Dal rubinetto esce il veleno Ventisei indagati in Calabria

Sequestrato l’acquedotto. Tra le persone sotto accusa il neo sindaco di Catanzaro, dirigenti regionali e funzionari di Aziende sanitarie

Vibo Valentia - Colore marroncino, sapore disgustoso, profumo di marcio. Ecco cosa sgorgava dai rubinetti della case servite dall’invaso artificiale «Alaco», al confine tra Catanzaro e Vibo Valentia. Acqua nemmeno buona per farsi la doccia, ma che risultava potabile.
Da tempo gli abitanti avevano denunciato l’anomalia quando usavano l’acqua di casa. Avevano ragione. Ciò che bevevano o usavano per lavarsi o cucinare tra Vibo Valentia e Catanzaro non era potabile. Per questo motivo i carabinieri del Nas di Catanzaro hanno sequestrato l’invaso artificiale dell’acquedotto «Alaco», e il relativo impianto di potabilizzazione, nonché 57 apparati idrici tra serbatoi, sorgenti, pozzi, e partitori, tutti facenti parte dello schema dell'acquedotto, dislocati sul territorio delle due province. Nell’ordinanza di sequestro si parla di «gravi carenze igienico sanitarie».
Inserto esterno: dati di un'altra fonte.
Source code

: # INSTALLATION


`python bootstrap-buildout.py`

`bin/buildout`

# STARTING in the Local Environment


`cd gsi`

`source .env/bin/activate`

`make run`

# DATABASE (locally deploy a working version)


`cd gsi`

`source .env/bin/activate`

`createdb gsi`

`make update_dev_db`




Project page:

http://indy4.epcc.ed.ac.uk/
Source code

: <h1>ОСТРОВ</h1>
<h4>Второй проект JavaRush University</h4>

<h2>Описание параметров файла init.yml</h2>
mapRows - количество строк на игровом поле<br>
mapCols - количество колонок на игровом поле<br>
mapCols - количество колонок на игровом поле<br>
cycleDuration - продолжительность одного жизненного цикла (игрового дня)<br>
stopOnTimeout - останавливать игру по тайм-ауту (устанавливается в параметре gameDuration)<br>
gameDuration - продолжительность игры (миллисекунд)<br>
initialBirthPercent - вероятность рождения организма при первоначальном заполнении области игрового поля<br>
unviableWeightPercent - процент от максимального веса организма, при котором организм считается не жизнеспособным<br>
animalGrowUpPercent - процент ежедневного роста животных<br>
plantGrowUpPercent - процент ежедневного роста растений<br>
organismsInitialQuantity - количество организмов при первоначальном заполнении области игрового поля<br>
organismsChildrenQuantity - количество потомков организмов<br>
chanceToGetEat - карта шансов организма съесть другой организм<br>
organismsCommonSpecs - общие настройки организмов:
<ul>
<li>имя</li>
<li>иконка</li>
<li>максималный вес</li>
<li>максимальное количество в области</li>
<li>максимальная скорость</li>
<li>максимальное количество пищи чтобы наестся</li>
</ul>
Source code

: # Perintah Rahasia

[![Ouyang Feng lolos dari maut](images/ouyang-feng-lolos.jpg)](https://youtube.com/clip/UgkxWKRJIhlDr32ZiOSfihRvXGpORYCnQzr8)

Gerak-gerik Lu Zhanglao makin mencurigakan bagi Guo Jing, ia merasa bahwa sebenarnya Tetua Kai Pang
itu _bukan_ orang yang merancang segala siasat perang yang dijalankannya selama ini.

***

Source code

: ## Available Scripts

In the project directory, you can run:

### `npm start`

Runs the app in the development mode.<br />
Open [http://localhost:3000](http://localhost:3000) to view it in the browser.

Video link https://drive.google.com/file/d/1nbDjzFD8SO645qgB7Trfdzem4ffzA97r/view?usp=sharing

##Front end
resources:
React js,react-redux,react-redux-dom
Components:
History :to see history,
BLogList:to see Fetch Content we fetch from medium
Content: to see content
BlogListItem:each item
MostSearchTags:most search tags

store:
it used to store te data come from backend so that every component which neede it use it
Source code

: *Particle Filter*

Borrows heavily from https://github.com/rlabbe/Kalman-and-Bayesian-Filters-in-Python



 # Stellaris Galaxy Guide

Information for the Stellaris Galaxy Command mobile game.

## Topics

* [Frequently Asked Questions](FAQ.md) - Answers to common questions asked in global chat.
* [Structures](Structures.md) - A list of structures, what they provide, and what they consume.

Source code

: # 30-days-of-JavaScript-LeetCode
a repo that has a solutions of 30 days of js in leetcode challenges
L’indagine denominata «Acqua sporca» dei carabinieri del Nas di Catanzaro e dagli uomini del Corpo forestale di Vibo Valentia è partita nel 2010. A quel periodo risalgono numerose segnalazioni ed esposti da parte di cittadini che evidenziavano il colore, il sapore e l’odore dell’acqua potabile che dall'invaso artificiale dell’Alaco finiva nella rete idrica pubblica. Da qui i controlli da parte delle forze dell’ordine. Nel corso delle indagini il personale della Forestale ha effettuato, all’interno del bacino della diga dell’Alaco, numerosi prelievi e campionature grazie a una sonda multiparametrica, allo scopo di verificare il livello di inquinamento delle acque e la loro potabilità. L’impianto fornisce l’acqua potabile alla gran parte dei comuni della provincia di Vibo Valentia e ad altri del basso Jonio soveratese, in provincia di Catanzaro.
Durante le indagini è emersa anche una notevole confusione sulle competenze che spettano ai singoli enti circa la depurazione, i controlli e la distribuzione delle acque. «Si è trattato di un lavoro estremamente impegnativo portato avanti dagli investigatori e dalla Procura da cui è emerso un quadro estremamente grave, con pregiudizio per la salute pubblica. Le indagini proseguono per definire le responsabilità penali delle persone coinvolte e ricostruire in termini di assoluta precisione i fatti oggetto dell'inchiesta», ha commentato il Procuratore capo della Repubblica di Vibo Valentia Mario Spagnolo.

Ventisei le persone iscritte nel registro degli indagati e tra queste figurano il neo sindaco di Catanzaro, Sergio Abramo, nella sua qualità di presidente della Sorical, l’attuale sindaco di Vibo Valentia, Nicola D’Agostino, e il suo predecessore, Franco Sammarco. Avvisi di garanzia anche per dirigenti e tecnici della società di gestione del servizio idrico, responsabili di aziende sanitarie provinciali, dirigenti regionali e funzionari dell’Arpacal (avrebbero omesso di predisporre i prelievi annuali dell’acqua), oltre che ad altri amministratori locali. Le accuse, a vario titolo, sono di inadempienza del contratto di pubblica fornitura, avvelenamento colposo di acque, interruzione di pubblico servizio, omissione in atti d’ufficio e falso.

Luigi Rubens Curia, Silvana Angela Emilia De Filippis e Rossana Maida, dirigenti del Dipartimento Tutela della salute della Regione sono finiti sotto accusa perché avrebbero omesso

di esercitare i poteri sostitutivi in caso di inerzia delle autorità locali nell’adozione dei provvedimenti a tutela della salute umana e non avrebbero comunicato ai Ministeri della Salute e dell’Ambiente le irregolarità.